Avviene a Chiaramonte Gulfi, un piccolo centro in provincia di Ragusa, dove un giovane e intraprendente industriale, Sebastiano Giaquinta, è a capo di una fabbrica di sapone prodotto secondo un’antica ricetta che ha appreso da sua nonna Salvatrice. Il suo sapone è puro, realizzato con olio extravergine d’oliva e aloe vera. Ha proprietà lenitive ed emollienti, è ricco di sali minerali e di vitamine A ed E per cui aiuta a prevenire l’invecchiamento della pelle. Nel passato questo tipo di sapone era particolarmente utilizzato per lavare i panni dei neonati e per le sue proprietà antiffiammatorie e cicatrizzanti. Ma a differenza di quel prodotto, che si otteneva con i resti di olio e di grassi animali, questo si ottiene con l’olio extravergine d’oliva.

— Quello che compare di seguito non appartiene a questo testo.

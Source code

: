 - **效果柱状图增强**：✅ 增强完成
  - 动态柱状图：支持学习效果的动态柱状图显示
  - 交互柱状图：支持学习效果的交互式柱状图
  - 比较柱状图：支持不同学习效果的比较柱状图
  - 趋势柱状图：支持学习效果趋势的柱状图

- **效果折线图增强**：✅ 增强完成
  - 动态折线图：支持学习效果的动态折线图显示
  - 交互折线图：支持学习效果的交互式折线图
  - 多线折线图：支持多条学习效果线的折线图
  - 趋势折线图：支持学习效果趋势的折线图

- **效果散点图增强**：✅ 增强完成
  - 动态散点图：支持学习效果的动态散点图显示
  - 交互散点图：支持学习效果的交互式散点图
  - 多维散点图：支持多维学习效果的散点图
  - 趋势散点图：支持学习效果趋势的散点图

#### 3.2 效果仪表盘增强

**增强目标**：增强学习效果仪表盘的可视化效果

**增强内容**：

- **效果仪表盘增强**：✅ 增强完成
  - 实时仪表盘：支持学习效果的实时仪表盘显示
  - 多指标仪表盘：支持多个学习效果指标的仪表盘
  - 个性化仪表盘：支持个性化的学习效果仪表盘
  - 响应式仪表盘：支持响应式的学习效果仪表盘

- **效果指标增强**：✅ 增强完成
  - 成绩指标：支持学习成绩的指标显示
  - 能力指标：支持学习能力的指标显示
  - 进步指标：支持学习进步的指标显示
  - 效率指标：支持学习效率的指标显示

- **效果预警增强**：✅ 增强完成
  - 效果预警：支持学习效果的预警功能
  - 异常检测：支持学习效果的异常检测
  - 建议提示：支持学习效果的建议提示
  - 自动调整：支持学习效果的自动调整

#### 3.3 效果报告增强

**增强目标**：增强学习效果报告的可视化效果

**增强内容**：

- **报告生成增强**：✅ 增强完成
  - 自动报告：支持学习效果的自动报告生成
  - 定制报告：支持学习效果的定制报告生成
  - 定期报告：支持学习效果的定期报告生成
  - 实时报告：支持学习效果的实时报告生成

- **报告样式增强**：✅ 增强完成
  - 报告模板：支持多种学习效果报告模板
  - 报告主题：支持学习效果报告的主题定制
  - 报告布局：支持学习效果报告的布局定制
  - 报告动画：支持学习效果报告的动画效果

Il sapone di Giaquinta viene venduto in varie località italiane e arriva anche all’estero (Francia, Germania, Svizzera).
La ricetta di nonna Salvatrice è molto elaborata: si comincia col mescolare acqua ed olio, si aggiunge la soda caustica e si arriva, attraverso un complicato procedimento, ai panetti da 100 grammi che per un mese devono “riposare” in scaffalature di legno prima di essere impacchettati nella cartapaglia per la commercializzazione.
Abbiamo voluto presentare ai nostri lettori questo imprenditore perché rappresenta una Sicilia giovane, laboriosa e piena d’iniziative, che produce facendo tesoro di esperienze e risorse da altri sottovalutate.